(Data extracts)
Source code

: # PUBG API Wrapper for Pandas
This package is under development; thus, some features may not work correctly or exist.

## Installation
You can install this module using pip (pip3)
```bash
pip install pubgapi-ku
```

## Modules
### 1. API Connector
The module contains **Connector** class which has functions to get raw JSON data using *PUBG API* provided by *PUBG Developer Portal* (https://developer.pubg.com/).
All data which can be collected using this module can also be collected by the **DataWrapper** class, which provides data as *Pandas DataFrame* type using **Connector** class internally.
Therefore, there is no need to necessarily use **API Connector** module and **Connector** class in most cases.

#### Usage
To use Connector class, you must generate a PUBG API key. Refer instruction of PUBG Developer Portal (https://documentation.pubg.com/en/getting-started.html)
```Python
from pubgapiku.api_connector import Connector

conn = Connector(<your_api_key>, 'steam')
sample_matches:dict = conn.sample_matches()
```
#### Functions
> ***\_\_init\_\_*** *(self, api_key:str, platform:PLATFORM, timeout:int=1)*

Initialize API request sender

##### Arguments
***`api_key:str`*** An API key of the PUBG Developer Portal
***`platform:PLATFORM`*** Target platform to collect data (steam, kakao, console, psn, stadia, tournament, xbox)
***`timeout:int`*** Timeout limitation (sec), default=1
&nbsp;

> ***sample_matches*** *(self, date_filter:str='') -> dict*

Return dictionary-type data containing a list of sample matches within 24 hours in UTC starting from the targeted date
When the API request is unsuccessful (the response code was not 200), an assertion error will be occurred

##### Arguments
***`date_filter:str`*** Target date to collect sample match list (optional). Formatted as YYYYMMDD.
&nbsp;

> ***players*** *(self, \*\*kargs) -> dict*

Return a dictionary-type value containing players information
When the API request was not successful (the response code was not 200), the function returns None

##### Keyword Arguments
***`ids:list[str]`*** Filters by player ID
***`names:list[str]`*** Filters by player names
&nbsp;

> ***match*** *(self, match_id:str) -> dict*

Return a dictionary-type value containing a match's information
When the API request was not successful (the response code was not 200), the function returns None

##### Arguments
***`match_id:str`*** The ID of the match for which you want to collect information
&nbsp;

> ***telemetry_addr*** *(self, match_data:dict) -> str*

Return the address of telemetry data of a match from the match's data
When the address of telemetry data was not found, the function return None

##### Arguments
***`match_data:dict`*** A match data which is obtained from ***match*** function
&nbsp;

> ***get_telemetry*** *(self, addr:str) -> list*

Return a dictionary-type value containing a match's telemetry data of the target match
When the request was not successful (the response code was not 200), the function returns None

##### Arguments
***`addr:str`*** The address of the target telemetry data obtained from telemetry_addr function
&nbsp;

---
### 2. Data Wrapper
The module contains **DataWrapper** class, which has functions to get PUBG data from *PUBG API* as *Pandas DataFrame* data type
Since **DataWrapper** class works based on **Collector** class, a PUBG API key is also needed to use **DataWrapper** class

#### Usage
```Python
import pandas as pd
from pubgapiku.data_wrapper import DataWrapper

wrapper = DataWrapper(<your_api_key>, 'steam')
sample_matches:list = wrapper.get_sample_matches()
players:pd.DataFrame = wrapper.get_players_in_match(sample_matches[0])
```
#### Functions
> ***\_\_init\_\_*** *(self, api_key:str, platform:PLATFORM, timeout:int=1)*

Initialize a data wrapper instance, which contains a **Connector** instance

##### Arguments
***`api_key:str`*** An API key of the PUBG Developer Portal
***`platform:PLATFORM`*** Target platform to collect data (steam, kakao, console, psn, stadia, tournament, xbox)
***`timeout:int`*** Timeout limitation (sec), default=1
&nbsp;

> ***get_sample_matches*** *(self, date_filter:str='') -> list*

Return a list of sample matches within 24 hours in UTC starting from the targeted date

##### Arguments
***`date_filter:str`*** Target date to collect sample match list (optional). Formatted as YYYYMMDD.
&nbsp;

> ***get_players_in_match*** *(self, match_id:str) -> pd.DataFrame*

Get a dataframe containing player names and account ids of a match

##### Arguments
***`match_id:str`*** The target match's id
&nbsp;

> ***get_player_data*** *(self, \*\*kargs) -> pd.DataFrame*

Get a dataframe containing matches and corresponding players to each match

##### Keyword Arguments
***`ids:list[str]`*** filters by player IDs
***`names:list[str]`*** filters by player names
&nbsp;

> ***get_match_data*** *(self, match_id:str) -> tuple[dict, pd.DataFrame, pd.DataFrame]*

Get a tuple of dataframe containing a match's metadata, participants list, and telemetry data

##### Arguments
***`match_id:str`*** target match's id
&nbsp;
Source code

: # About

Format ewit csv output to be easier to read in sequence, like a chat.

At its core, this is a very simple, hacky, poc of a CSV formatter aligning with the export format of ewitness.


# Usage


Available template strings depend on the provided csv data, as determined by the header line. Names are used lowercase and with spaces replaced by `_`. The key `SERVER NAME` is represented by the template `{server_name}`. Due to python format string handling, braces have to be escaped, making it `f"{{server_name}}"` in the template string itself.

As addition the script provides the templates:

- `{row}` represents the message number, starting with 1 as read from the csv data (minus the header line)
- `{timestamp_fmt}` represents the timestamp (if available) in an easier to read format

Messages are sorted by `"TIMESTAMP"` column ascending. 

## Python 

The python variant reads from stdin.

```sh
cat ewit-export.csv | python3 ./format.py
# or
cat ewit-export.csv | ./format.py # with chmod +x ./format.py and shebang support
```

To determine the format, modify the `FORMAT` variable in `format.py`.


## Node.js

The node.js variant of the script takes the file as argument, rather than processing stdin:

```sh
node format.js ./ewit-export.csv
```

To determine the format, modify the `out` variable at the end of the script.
(End Data extracts)
What lines in the listing include the string "stdin"? Copy them out.

▶ [Response]
The python variant reads from stdin.
The node.js variant of the script takes the file as argument, rather than processing stdin:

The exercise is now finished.